Saturday, February 28, 2015

More really bad news for commuters, state environment

Removing winter's grime at a hand car wash on Route 4 in Englewood.


By VICTOR E. SASSON
EDITOR

The Record's story today on former reporter Michael Drewniak, who just left his damage-control job with Governor Christie, surely will have you hurling at the breakfast table.

In his inimitable style, Drewniak (rhymes with "maniac") managed the news by confirming on Tuesday he was leaving as Christie's chief spokesman, but not saying he was taking a six-figure job at NJ Transit, the state mass-transit agency (A-3).

Staff Writer Christopher Maag, the paper's chief transportation writer, doesn't even attempt to explain why Drewniak is qualified for "a newly created position ..., overseeing policy, strategic planning, technology, safety and capacity for all bus and train services," according to an NJ Transit press release on Friday.

As Christie's mouthpiece since 2002, what does Drewniak know about mass transit after spending all his time riding in enormous SUVs driven by federal marshals or state troopers?

Stonewalling

Nor does Maag say how Drewniak's annual salary of $147,400 as NJ Transit's "chief of policy and strategic planning" compares to what he made working in the Governor's Office.

Christie got his money's worth when Drewniak helped stonewall the media and officials investigating the politically inspired George Washington Bridge lane closures.

Drewniak also defended the GOP bully's decision to kill the Hudson River tunnels in October 2010, denying NJ Transit rail commuters more rush-hour seats into the city.

And he stood by the governor when Christie snatched hundreds of millions in leftover tunnel money to fix New Jersey roads and bridges, rather than raise the gasoline tax. 

Funding crisis

The governor's refusal to raise that tax then and now means the state's Transportation Trust Fund for repairing roads and bridges, and improving mass transit, may run our of money in a few months.

Finally, Drewniak bears an uncanny resemblance to the former editor of The Record, Francis "Frank" Scandale, who presided over a drastic reduction in local-news coverage in more than a decade of running the Hackensack newsroom.

Publisher Stephen A. Borg showed Scandale the door on Halloween 2011, two days after a snowstorm paralyzed North Jersey. 

Scandale was blamed for The Record's pathetically weak coverage of the storm by a skeleton weekend crew.

Christie sellout

The Christie administration reportedly is putting the fossil fuel industry and the governor's White House ambitions ahead of the environment by settling an $8.9 billion lawsuit against Exxon Mobil for only $250 million (A-1).

The Record reports Christie, while he was chairman, raised nearly $18 million for the Republican Governors Association from the oil, gas and utilities industries in the first nine months of 2014 (A-8).

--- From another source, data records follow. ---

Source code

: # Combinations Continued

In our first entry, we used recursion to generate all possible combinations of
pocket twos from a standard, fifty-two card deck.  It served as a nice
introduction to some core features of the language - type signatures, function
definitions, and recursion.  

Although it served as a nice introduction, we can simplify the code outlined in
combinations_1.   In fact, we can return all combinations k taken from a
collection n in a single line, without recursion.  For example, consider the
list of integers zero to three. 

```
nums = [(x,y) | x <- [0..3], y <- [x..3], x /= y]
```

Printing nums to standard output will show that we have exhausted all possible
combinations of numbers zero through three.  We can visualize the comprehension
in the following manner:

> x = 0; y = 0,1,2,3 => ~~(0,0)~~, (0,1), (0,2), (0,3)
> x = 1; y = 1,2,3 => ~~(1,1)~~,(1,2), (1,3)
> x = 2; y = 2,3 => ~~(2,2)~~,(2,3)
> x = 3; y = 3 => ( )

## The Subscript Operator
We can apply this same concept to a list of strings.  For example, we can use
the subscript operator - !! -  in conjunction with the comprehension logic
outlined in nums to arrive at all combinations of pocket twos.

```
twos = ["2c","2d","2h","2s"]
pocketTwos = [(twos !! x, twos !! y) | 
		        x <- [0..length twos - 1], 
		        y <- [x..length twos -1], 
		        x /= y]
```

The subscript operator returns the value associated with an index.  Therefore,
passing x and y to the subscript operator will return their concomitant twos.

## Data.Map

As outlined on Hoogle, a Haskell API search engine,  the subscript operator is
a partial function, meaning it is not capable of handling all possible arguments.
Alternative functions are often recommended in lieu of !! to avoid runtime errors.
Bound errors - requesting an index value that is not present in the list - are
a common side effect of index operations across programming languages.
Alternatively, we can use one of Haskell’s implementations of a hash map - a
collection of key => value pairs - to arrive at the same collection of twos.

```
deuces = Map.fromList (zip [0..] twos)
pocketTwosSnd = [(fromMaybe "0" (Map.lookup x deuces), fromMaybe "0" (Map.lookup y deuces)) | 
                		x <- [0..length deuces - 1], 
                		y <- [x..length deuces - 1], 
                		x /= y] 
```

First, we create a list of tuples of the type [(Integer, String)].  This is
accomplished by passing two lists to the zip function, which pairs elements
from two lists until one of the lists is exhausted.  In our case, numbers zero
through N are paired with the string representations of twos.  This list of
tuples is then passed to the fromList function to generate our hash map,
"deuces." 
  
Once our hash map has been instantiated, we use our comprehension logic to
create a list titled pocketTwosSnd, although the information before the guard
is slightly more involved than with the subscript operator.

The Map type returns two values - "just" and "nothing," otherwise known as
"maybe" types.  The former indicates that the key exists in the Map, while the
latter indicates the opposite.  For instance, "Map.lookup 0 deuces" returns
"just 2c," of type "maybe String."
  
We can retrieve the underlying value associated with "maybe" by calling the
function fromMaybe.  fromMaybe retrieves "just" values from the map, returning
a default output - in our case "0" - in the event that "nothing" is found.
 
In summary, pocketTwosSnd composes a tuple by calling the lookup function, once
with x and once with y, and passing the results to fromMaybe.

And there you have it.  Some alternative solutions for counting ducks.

An in-house Exxon attorney also donated a total of $3,200 to the RGA.

The Woodland Park daily doesn't explain how it was scooped by The New York Times on settlement of the suit over pollution at the Bayway Refinery in Linden and another site in Bayonne.

Tennis, anyone?

Today's feature on the 30th anniversary of the law mandating wearing of seat belts in New Jersey seems an odd choice for the Better Living cover (BL-1).

Odder still is the byline, freelancer Neil Amdur, a former New York Times sports reporter who may know Martin Gottlieb, The Record's editor and himself a former Timesman. 

Bloomberg.com lists Amdur as editor-in-chief of Tennis Week magazine.

Bob Simon

Amdur reports Bob Simon, the veteran CBS newsman, was unbuckled and became "a back-seat bullet" when his limo crashed in Manhattan on Feb. 12. Simon died of his injuries.

Contrast that with reporting by Staff Writer John Cichowski, who used his Road Warrior column to contrive an elaborate scenario in which Simon would have survived, if only the Lincoln Town Car he was riding in had rear side curtain airbags.

What nonsense, but typical of Cichowski's hype, exaggeration, distortion and clearly inaccurate reporting in more than a decade of writing the column.


2 comments:

  1. Mass transit should be encouraged in densely populated NJ. It would seem to me there should be an increase in the gas tax before increasing the fares for commuters using NJ Transit.

    ReplyDelete
    Replies
    1. Of course there should be a hike in the gas tax, making drivers pay for repair of the roads and bridges they use. That makes perfect sense.